It is not clear if Kim will travel all the way to Vietnam by rail — it will take him some two and a half days to do so — and it is possible he could stop on the way and fly.

If he does choose to stay on the tracks, he will be traveling in style.

His train resembles the armored ones his father, Kim Jong Il, and grandfather, Kim Il Sung, used over the years.

It has 21 carriages equipped with all-white conference rooms, dining cars and sleeping quarters.

Some carriages are decked out with pink leather chairs, big-screen televisions and ivory-colored curtains hanging in the windows, North Korean state media has shown.

The train also has satellite phone connections so Kim can keep abreast of developments and issue orders, according to state television.

It also has a carriage loaded with his Mercedes Benz vehicle, South Korea's JoongAng Ilbo newspaper reported.

"His private train for sure has a luxurious interior and good-quality facilities, but it also can travel safely in China, with pretty good rail tracks there," said Ahn Byung-min, a senior analyst at South Korea's government-funded Korea Transport Institute.

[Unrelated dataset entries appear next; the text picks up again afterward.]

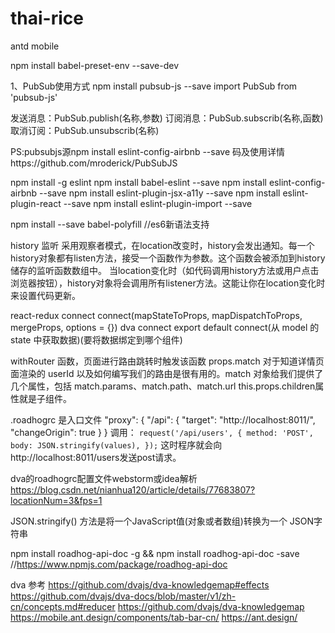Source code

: # thai-rice

antd mobile 

npm install babel-preset-env --save-dev

1、PubSub使用方式
npm install pubsub-js --save
import PubSub from 'pubsub-js'

发送消息：PubSub.publish(名称,参数)
订阅消息：PubSub.subscrib(名称,函数)
取消订阅：PubSub.unsubscrib(名称)

PS:pubsubjs源npm install eslint-config-airbnb --save
码及使用详情https://github.com/mroderick/PubSubJS



npm install -g eslint
npm install  babel-eslint --save
npm install eslint-config-airbnb  --save
npm install eslint-plugin-jsx-a11y  --save
npm install eslint-plugin-react  --save
npm install eslint-plugin-import  --save

npm install --save babel-polyfill  //es6新语法支持


history 监听
采用观察者模式，在location改变时，history会发出通知。每一个history对象都有listen方法，接受一个函数作为参数。这个函数会被添加到history储存的监听函数数组中。
当location变化时（如代码调用history方法或用户点击浏览器按钮），history对象将会调用所有listener方法。这能让你在location变化时来设置代码更新。

react-redux  connect      connect(mapStateToProps, mapDispatchToProps, mergeProps, options = {}) 
dva          connect      export default connect(从 model 的 state 中获取数据)(要将数据绑定到哪个组件)

withRouter 函数，页面进行路由跳转时触发该函数
props.match 对于知道详情页面渲染的 userId 以及如何编写我们的路由是很有用的。match 对象给我们提供了几个属性，包括 match.params、match.path、match.url
this.props.children属性就是子组件。


.roadhogrc 是入口文件
"proxy": { "/api": { "target": "http://localhost:8011/", "changeOrigin": true } }
调用：
`request('/api/users', {
  method: 'POST',
  body: JSON.stringify(values),
});`
这时程序就会向http://localhost:8011/users发送post请求。


dva的roadhogrc配置文件webstorm或idea解析
https://blog.csdn.net/nianhua120/article/details/77683807?locationNum=3&fps=1

JSON.stringify() 方法是将一个JavaScript值(对象或者数组)转换为一个 JSON字符串

npm install roadhog-api-doc -g  &&  npm install roadhog-api-doc -save    //https://www.npmjs.com/package/roadhog-api-doc

dva  参考 
https://github.com/dvajs/dva-knowledgemap#effects  https://github.com/dvajs/dva-docs/blob/master/v1/zh-cn/concepts.md#reducer  https://github.com/dvajs/dva-knowledgemap
https://mobile.ant.design/components/tab-bar-cn/   https://ant.design/
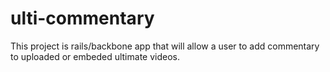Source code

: ulti-commentary
===============

This project is rails/backbone app that will allow a user to add commentary to uploaded or embeded ultimate videos.

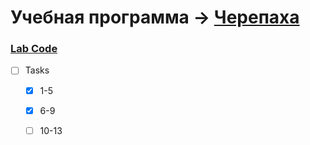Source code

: # Учебная программа -> [Черепаха](http://cs.mipt.ru/python/lessons/lab2.html#python)

### [Lab Code](/Python/Lessons/Labs/Lab-2-Turtle])

- [ ] Tasks
  - [x] 1-5
  - [x] 6-9
  - [ ] 10-13

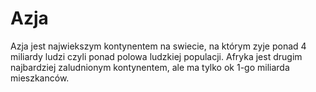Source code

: # Azja

Azja jest najwiekszym kontynentem na swiecie, na którym zyje ponad 4 miliardy
ludzi czyli ponad polowa ludzkiej populacji. Afryka jest drugim najbardziej
zaludnionym kontynentem, ale ma tylko ok 1-go miliarda mieszkanców.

The train can reach speeds of up to 80 kph (50 mph) on China's network, compared with a maximum of about 45 kph (28 mph) on North Korea's tracks, Ahn said.

Peace train, war train

While Kim is taking the train to presumably make peace this time, he has in the past used the same train to prepare for war.

In 2016, state media showed him arriving back in Pyongyang in triumph, to a red-carpet celebration at Pyongyang station, from a satellite launching station in Sohae, after the successful testing of a long-range rocket that the United States said was an inter-continental ballistic missile.

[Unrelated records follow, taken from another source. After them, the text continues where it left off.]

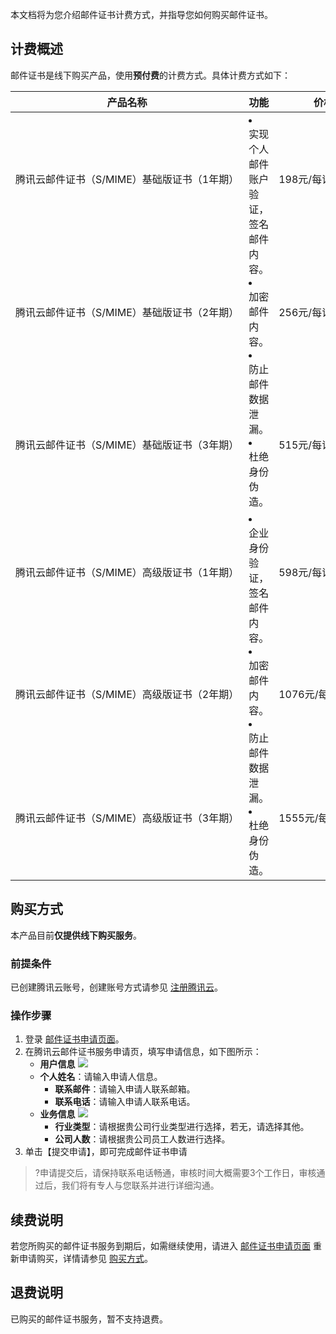 本文档将为您介绍邮件证书计费方式，并指导您如何购买邮件证书。
## 计费概述
邮件证书是线下购买产品，使用**预付费**的计费方式。具体计费方式如下：


<table>
<thead>
<tr>
<th>产品名称<nobr></th>
<th>功能</th>
<th>价格</th>
</tr>
</thead>
<tbody><tr>
<td><nobr>腾讯云邮件证书（S/MIME）基础版证书（1年期）</td>
<td rowspan="3"><li>实现个人邮件账户验证，签名邮件内容。</li><li>加密邮件内容。</li><li>防止邮件数据泄漏。</li><li>杜绝身份伪造。</li></td>
<td><nobr>198元/每证书/年</td>
</tr>
<tr>
<td>腾讯云邮件证书（S/MIME）基础版证书（2年期）</td>
<td><nobr>256元/每证书/2年</td>
</tr>
<tr>
<td>腾讯云邮件证书（S/MIME）基础版证书（3年期）</td>
<td><nobr>515元/每证书/3年</td>
</tr>
<tr>
<td>腾讯云邮件证书（S/MIME）高级版证书（1年期）</td>
<td rowspan="3"><li>企业身份验证，签名邮件内容。</li><li>加密邮件内容。</li><li>防止邮件数据泄漏。</li><li>杜绝身份伪造。</li></td>
<td><nobr>598元/每证书/年</td>
</tr>
<tr>
<td>腾讯云邮件证书（S/MIME）高级版证书（2年期）</td>
<td><nobr>1076元/每证书/2年</td>
</tr>
<tr>
<td>腾讯云邮件证书（S/MIME）高级版证书（3年期）</td>
<td><nobr>1555元/每证书/3年</td>
</tr>
</tbody></table>



[](id:buy)
## 购买方式
本产品目前**仅提供线下购买服务**。
### 前提条件
已创建腾讯云账号，创建账号方式请参见 [注册腾讯云](https://cloud.tencent.com/document/product/378/17985)。
### 操作步骤
1. 登录 [邮件证书申请页面](https://cloud.tencent.com/apply/p/cn69mmv599k)。
2. 在腾讯云邮件证书服务申请页，填写申请信息，如下图所示：
	- **用户信息**
![](https://main.qcloudimg.com/raw/7cd5998aabb50d9715cb818346f6607d.png)		
    - **个人姓名**：请输入申请人信息。
		- **联系邮件**：请输入申请人联系邮箱。
		- **联系电话**：请输入申请人联系电话。
	- **业务信息**
![](https://main.qcloudimg.com/raw/ce921e5526bd6a0090f18aeee83773f9.png)
		- **行业类型**：请根据贵公司行业类型进行选择，若无，请选择其他。
		- **公司人数**：请根据贵公司员工人数进行选择。
3. 单击【提交申请】，即可完成邮件证书申请
>?申请提交后，请保持联系电话畅通，审核时间大概需要3个工作日，审核通过后，我们将有专人与您联系并进行详细沟通。

## 续费说明
若您所购买的邮件证书服务到期后，如需继续使用，请进入 [邮件证书申请页面](https://cloud.tencent.com/apply/p/cn69mmv599k) 重新申请购买，详情请参见 [购买方式](#buy)。


## 退费说明
已购买的邮件证书服务，暂不支持退费。
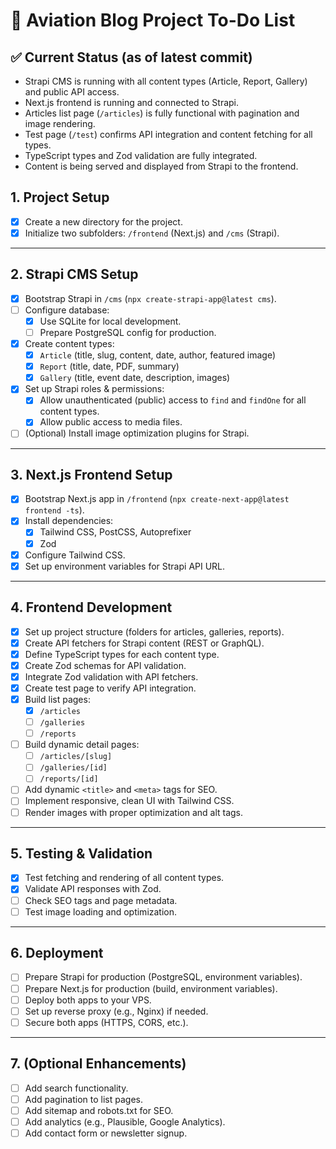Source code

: # 📝 Aviation Blog Project To-Do List

## ✅ Current Status (as of latest commit)
- Strapi CMS is running with all content types (Article, Report, Gallery) and public API access.
- Next.js frontend is running and connected to Strapi.
- Articles list page (`/articles`) is fully functional with pagination and image rendering.
- Test page (`/test`) confirms API integration and content fetching for all types.
- TypeScript types and Zod validation are fully integrated.
- Content is being served and displayed from Strapi to the frontend.

## 1. Project Setup
- [x] Create a new directory for the project.
- [x] Initialize two subfolders: `/frontend` (Next.js) and `/cms` (Strapi).

---

## 2. Strapi CMS Setup
- [x] Bootstrap Strapi in `/cms` (`npx create-strapi-app@latest cms`).
- [ ] Configure database:
  - [x] Use SQLite for local development.
  - [ ] Prepare PostgreSQL config for production.
- [x] Create content types:
  - [x] `Article` (title, slug, content, date, author, featured image)
  - [x] `Report` (title, date, PDF, summary)
  - [x] `Gallery` (title, event date, description, images)
- [x] Set up Strapi roles & permissions:
  - [x] Allow unauthenticated (public) access to `find` and `findOne` for all content types.
  - [x] Allow public access to media files.
- [ ] (Optional) Install image optimization plugins for Strapi.

---

## 3. Next.js Frontend Setup
- [x] Bootstrap Next.js app in `/frontend` (`npx create-next-app@latest frontend -ts`).
- [x] Install dependencies:
  - [x] Tailwind CSS, PostCSS, Autoprefixer
  - [x] Zod
- [x] Configure Tailwind CSS.
- [x] Set up environment variables for Strapi API URL.

---

## 4. Frontend Development
- [x] Set up project structure (folders for articles, galleries, reports).
- [x] Create API fetchers for Strapi content (REST or GraphQL).
- [x] Define TypeScript types for each content type.
- [x] Create Zod schemas for API validation.
- [x] Integrate Zod validation with API fetchers.
- [x] Create test page to verify API integration.
- [x] Build list pages:
  - [x] `/articles`
  - [ ] `/galleries`
  - [ ] `/reports`
- [ ] Build dynamic detail pages:
  - [ ] `/articles/[slug]`
  - [ ] `/galleries/[id]`
  - [ ] `/reports/[id]`
- [ ] Add dynamic `<title>` and `<meta>` tags for SEO.
- [ ] Implement responsive, clean UI with Tailwind CSS.
- [ ] Render images with proper optimization and alt tags.

---

## 5. Testing & Validation
- [x] Test fetching and rendering of all content types.
- [x] Validate API responses with Zod.
- [ ] Check SEO tags and page metadata.
- [ ] Test image loading and optimization.

---

## 6. Deployment
- [ ] Prepare Strapi for production (PostgreSQL, environment variables).
- [ ] Prepare Next.js for production (build, environment variables).
- [ ] Deploy both apps to your VPS.
- [ ] Set up reverse proxy (e.g., Nginx) if needed.
- [ ] Secure both apps (HTTPS, CORS, etc.).

---

## 7. (Optional Enhancements)
- [ ] Add search functionality.
- [ ] Add pagination to list pages.
- [ ] Add sitemap and robots.txt for SEO.
- [ ] Add analytics (e.g., Plausible, Google Analytics).
- [ ] Add contact form or newsletter signup. 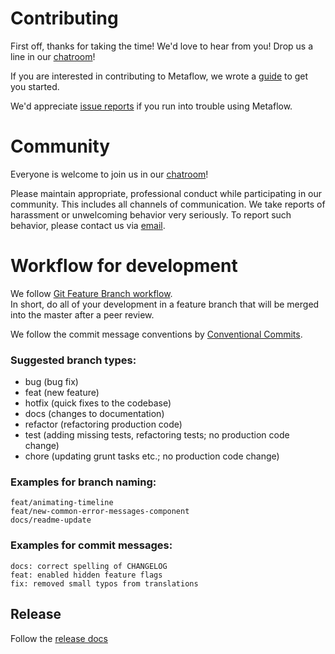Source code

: # Contributing

First off, thanks for taking the time! We'd love to hear from you! Drop us a line in our [chatroom](http://chat.metaflow.org)!

If you are interested in contributing to Metaflow, we wrote a [guide](https://docs.metaflow.org/introduction/contributing-to-metaflow#contributing-code-and-issues)
to get you started.

We'd appreciate [issue reports](https://github.com/Netflix/metaflow/issues) if you run into trouble using Metaflow.

# Community

Everyone is welcome to join us in our [chatroom](http://chat.metaflow.org)!

Please maintain appropriate, professional conduct while participating in our community. This includes all channels of
communication. We take reports of harassment or unwelcoming behavior very seriously. To report such behavior, please
contact us via [email](mailto:help@metaflow.org).

# Workflow for development

We follow [Git Feature Branch workflow](https://www.atlassian.com/git/tutorials/comparing-workflows/feature-branch-workflow).
<br/>In short, do all of your development in a feature branch that will be merged into the master after a peer review.

We follow the commit message conventions by [Conventional Commits](https://www.conventionalcommits.org/en/v1.0.0/).

### Suggested branch types:

- bug (bug fix)
- feat (new feature)
- hotfix (quick fixes to the codebase)
- docs (changes to documentation)
- refactor (refactoring production code)
- test (adding missing tests, refactoring tests; no production code change)
- chore (updating grunt tasks etc.; no production code change)

### Examples for branch naming:

`feat/animating-timeline`
<br/>`feat/new-common-error-messages-component`
<br/>`docs/readme-update`

### Examples for commit messages:

`docs: correct spelling of CHANGELOG`
<br/>`feat: enabled hidden feature flags`
<br/>`fix: removed small typos from translations`

## Release

Follow the [release docs](RELEASE.md)
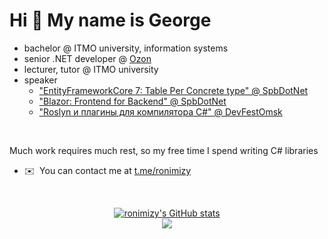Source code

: Hi 👋 My name is George 
=======================  
- bachelor @ ITMO university, information systems
- senior .NET developer @ [Ozon](https://ozon.tech)
- lecturer, tutor @ ITMO university
- speaker
  - ["EntityFrameworkCore 7: Table Per Concrete type" @ SpbDotNet](https://youtu.be/vf4KzhAEN18?si=zNmtbbHytrRg9zx8)
  - ["Blazor: Frontend for Backend" @ SpbDotNet](https://youtu.be/rg6ZqtrWphQ?si=L29FbCYOQntTPhNq)
  - ["Roslyn и плагины для компилятора C#" @ DevFestOmsk](https://youtu.be/s6Okiv9XuFc?si=a4IWWhgni-uCsffG)

<br/>

Much work requires much rest, so my free time I spend writing C# libraries

* ✉️  You can contact me at [t.me/ronimizy](https://t.me/ronimizy)

<br/>

<p align="center" style="display:flex;flex-direction:column;align-items:center;justify-content:center;width:100%">
<a href="http://www.github.com/ronimizy"><img src="https://github-readme-stats.vercel.app/api?username=ronimizy&show_icons=true&hide=&count_private=true&title_color=3382ed&text_color=ffffff&icon_color=f97316&bg_color=1c1917&hide_border=true&show_icons=true" alt="ronimizy's GitHub stats" /></a>
<a href="http://www.github.com/ronimizy"><img src="https://github-readme-streak-stats.herokuapp.com/?user=ronimizy&stroke=ffffff&background=1c1917&ring=3382ed&fire=3382ed&currStreakNum=ffffff&currStreakLabel=3382ed&sideNums=ffffff&sideLabels=ffffff&dates=ffffff&hide_border=true" /></a>  
</p>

During a summit with South Korean President Moon Jae-in in Pyongyang in September, North Korea pledged to dismantle key missile engine-testing and launch facilities at the Sohae site, and recent satellite imagery has shown that has begun.

Trains have become part of the Kim family lore.

In late 2011, Kim's father, Kim Jong Il, died on a train. The carriage, painted in the same green color, is exhibited in the Kumsusan Palace of the Sun where Kim Jong Il is lying in state.

North Korea's founding leader, Kim Il Sung, Kim's grandfather, traveled abroad by train regularly during his rule until his death in 1994.

His train journeys included a trip to Vietnam in 1958 when he transferred in Beijing to a plane, and travel to Eastern Europe in 1984, via the Soviet Union.

In the 2002 book "Orient Express," Russian official Konstantin Pulikovsky described Kim Jong Il's three-week journey to Moscow.

In the train, which was a gift from Soviet leader Stalin, cases of Bordeaux and Beaujolais were flown in from Paris, as was live lobster, according to the book.

Nam Sung-wook, a former South Korean intelligence official, said Kim's decision to travel to the summit by train was part of an image he wanted to project.

"Kim Jong Un is already putting on a big show, opting for more than a 60-hour train journey, when he can get to Hanoi in just four hours by flight," Nam told Reuters.

"Pageantry is already winning over substance in this summit."